6. A discharge valve device according to any of claims 1 to 3, characterized in that the surface (a) of the discharge valve seat (6) pressed against said housing is a finished surface.

7. Exhaust valve device according to any of claims 1 to 3, characterized in that the effective flow area (KA) of the exhaust valve device_eAnd the area (KA) of the exhaust port (61)₁And valve clearance effective area (KA)₂Satisfies the following formula:

<mrow> <msub> <mrow> <mo>(</mo> <mi>K</mi> <mi>A</mi> <mo>)</mo> </mrow> <mi>e</mi> </msub> <mo>=</mo> <msqrt> <mfrac> <mn>1</mn> <mrow> <mfrac> <mn>1</mn> <msubsup> <mrow> <mo>(</mo> <mi>K</mi> <mi>A</mi> <mo>)</mo> </mrow> <mn>1</mn> <mn>2</mn> </msubsup> </mfrac> <mo>+</mo> <mfrac> <mn>1</mn> <msubsup> <mrow> <mo>(</mo> <mi>K</mi> <mi>A</mi> <mo>)</mo> </mrow> <mn>2</mn> <mn>2</mn> </msubsup> </mfrac> </mrow> </mfrac> </msqrt> </mrow>

wherein,d₁is the diameter of the exhaust port (61), d₂Is the effective diameter of the valve clearance, h is the lifting height of the exhaust valve (5), K₂Is a flow coefficient, and K₂And h/0.5d₂Correlation;

effective flow area A of the exhaust valve device_deObtained by the following formula:

<mrow> <msub> <mi>A</mi> <mrow> <mi>d</mi> <mi>e</mi> </mrow> </msub> <mo>=</mo> <mfrac> <msub> <mi>Q</mi> <mi>d</mi> </msub> <mrow> <mi>M</mi> <msqrt> <mrow> <mi>n</mi> <mi>R</mi> <mi>T</mi> </mrow> </msqrt> </mrow> </mfrac> </mrow>

wherein M is Mach number, Q_dIs the exhaust volume flow; and (KA)_e＝A_de。

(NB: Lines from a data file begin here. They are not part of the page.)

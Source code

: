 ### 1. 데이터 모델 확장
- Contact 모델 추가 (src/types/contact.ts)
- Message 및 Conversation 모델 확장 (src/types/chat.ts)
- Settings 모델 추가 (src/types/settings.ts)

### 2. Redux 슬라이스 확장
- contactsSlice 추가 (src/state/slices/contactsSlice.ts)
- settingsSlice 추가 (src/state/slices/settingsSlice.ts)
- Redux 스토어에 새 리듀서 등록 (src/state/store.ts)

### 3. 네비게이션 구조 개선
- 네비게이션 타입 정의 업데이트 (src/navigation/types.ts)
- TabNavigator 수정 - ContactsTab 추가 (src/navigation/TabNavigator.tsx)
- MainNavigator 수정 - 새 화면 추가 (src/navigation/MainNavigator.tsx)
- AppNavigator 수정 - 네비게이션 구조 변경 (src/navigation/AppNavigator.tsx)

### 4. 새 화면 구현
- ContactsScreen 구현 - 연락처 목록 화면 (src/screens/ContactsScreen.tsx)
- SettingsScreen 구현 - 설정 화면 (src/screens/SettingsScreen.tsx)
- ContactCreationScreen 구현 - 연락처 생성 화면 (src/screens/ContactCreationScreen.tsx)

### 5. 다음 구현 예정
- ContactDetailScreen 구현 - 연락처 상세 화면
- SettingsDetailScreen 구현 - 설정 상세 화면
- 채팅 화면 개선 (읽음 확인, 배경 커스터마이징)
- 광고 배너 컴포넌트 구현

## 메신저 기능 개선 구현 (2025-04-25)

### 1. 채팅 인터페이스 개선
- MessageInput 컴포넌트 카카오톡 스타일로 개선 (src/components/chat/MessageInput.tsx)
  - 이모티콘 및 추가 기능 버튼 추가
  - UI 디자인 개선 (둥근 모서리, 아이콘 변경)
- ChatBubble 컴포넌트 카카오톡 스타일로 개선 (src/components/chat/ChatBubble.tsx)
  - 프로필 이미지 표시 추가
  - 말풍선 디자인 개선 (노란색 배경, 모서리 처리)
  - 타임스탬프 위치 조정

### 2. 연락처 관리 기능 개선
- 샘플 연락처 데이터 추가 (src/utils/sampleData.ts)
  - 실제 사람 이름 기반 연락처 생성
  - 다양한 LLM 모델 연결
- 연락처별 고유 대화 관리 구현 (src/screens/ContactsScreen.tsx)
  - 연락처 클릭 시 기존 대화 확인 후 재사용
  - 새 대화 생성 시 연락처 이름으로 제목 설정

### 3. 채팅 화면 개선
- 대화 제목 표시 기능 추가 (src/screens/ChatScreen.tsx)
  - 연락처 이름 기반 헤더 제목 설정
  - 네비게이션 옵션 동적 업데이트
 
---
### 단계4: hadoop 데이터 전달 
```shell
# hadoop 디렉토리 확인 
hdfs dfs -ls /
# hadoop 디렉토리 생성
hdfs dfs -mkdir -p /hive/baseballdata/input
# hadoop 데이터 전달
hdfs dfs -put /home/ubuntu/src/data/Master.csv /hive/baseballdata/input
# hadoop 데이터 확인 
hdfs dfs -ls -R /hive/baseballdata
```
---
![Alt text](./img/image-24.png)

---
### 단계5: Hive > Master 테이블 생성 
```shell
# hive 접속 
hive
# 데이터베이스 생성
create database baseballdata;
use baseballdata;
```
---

8. An exhaust valve arrangement according to claim 7, characterized in that the stiffness k of the exhaust valve (5) is given by the formula:

<mrow> <msub> <mi>kh</mi> <mi>c</mi> </msub> <mo>=</mo> <mi>&amp;rho;</mi> <msub> <mrow> <mo>(</mo> <mi>K</mi> <mi>A</mi> <mo>)</mo> </mrow> <mi>e</mi> </msub> <msup> <mrow> <mo>(</mo> <mi>M</mi> <msqrt> <mrow> <mi>n</mi> <mi>R</mi> <mi>T</mi> </mrow> </msqrt> <mo>)</mo> </mrow> <mn>2</mn> </msup> </mrow>

wherein hc is the maximum lift of the exhaust valve (5), and ρ is the gas density.

9. A compressor, characterized by comprising the exhaust valve device according to any one of claims 1 to 8, wherein the cavity to be exhausted is a compression cavity (8), and the shell is a cylinder (7).

10. A heat exchange apparatus comprising the compressor of claim 9.